What you will do ::
Show each line of the records below where the word "only" occurs.

Dataset records ::
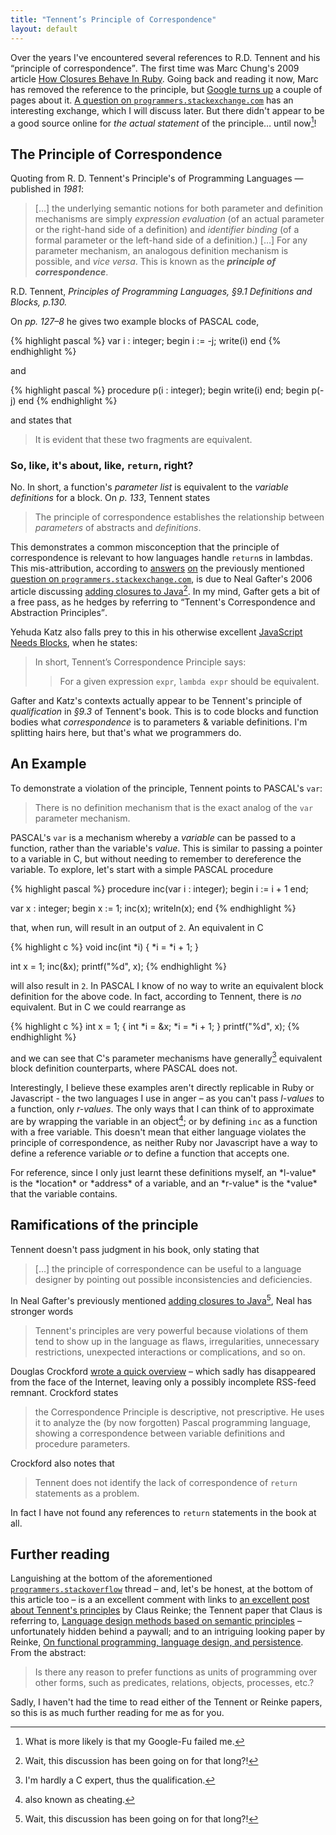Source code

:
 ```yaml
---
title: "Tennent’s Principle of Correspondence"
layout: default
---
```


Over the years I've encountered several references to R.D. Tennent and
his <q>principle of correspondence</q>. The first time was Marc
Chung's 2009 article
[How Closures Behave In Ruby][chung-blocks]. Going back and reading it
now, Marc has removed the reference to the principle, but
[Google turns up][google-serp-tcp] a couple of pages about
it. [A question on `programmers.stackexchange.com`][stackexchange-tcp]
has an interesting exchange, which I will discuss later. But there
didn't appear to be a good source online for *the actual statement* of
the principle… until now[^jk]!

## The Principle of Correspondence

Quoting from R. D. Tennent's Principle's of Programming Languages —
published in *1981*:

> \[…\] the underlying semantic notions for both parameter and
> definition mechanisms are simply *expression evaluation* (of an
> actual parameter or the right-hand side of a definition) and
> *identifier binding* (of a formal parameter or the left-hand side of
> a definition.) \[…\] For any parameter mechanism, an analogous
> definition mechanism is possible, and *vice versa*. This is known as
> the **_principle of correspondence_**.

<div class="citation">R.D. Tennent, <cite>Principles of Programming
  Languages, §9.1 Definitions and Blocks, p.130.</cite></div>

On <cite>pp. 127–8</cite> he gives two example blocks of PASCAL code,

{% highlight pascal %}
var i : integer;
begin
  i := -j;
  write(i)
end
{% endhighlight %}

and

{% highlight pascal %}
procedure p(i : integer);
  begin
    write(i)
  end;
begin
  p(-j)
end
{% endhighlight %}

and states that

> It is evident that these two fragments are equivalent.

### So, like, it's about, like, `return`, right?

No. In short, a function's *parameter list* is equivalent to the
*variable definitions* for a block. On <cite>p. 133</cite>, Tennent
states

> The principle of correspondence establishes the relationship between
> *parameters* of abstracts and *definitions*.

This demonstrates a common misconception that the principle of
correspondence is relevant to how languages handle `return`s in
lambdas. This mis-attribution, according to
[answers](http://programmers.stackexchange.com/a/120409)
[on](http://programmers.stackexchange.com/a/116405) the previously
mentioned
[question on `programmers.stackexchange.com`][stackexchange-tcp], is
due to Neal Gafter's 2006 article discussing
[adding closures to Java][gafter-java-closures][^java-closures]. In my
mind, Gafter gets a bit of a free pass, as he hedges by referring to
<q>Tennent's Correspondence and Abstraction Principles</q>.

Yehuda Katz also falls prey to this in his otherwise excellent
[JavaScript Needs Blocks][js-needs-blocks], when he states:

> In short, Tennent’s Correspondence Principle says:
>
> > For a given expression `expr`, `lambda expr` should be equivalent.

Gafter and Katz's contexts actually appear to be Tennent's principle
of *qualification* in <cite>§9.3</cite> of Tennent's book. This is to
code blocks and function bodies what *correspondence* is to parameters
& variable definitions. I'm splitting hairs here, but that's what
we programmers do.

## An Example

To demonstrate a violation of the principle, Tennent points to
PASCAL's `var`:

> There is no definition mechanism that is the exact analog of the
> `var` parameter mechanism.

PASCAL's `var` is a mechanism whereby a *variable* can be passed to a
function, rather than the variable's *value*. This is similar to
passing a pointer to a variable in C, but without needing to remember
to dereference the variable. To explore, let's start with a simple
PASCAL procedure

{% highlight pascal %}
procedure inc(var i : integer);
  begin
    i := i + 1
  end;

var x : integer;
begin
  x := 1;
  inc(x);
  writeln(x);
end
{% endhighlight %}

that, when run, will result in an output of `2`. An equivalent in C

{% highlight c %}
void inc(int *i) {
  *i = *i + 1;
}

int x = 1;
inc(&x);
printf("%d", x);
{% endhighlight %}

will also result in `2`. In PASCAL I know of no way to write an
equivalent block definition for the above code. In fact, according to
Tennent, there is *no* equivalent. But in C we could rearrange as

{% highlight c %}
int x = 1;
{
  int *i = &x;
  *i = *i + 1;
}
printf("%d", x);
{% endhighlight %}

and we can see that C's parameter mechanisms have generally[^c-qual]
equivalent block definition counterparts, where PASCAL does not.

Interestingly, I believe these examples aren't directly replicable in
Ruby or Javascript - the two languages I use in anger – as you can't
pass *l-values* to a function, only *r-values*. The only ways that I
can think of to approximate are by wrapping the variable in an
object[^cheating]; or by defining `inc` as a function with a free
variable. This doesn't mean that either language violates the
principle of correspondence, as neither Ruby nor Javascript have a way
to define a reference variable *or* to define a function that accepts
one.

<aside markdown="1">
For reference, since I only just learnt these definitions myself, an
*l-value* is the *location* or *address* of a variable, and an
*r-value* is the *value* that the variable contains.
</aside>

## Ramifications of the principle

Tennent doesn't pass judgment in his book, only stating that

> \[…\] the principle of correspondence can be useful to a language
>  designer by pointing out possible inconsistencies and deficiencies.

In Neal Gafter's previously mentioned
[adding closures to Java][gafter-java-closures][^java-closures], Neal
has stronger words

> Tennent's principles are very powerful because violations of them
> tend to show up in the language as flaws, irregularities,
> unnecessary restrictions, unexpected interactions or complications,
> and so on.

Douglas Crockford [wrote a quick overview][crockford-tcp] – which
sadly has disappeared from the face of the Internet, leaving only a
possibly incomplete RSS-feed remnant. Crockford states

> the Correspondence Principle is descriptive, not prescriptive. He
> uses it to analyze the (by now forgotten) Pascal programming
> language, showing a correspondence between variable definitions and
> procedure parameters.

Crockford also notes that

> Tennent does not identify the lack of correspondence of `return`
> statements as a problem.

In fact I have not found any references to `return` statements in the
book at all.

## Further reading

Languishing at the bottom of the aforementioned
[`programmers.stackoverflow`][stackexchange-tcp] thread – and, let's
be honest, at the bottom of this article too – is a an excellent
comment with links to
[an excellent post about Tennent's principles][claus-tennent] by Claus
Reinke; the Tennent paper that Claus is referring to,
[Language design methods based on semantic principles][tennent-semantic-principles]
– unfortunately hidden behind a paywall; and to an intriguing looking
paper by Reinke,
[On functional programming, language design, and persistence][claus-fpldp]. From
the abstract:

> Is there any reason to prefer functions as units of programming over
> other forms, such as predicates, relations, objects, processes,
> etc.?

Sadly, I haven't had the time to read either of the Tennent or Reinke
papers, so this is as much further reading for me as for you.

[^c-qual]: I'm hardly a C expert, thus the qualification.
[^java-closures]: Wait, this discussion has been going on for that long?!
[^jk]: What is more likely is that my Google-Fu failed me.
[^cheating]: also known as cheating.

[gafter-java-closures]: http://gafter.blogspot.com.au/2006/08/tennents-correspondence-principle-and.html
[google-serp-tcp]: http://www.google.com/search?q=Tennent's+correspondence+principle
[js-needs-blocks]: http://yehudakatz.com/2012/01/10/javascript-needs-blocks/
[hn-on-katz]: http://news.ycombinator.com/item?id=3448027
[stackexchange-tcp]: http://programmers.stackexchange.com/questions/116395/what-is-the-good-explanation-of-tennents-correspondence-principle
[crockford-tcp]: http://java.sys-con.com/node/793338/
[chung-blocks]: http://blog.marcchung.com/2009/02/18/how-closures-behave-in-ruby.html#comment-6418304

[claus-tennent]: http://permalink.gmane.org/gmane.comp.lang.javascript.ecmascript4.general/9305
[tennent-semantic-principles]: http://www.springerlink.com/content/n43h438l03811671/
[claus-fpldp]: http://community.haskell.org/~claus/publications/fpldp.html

Written reply ::
pass *l-values* to a function, only *r-values*. The only ways that I
For reference, since I only just learnt these definitions myself, an
Tennent doesn't pass judgment in his book, only stating that
sadly has disappeared from the face of the Internet, leaving only a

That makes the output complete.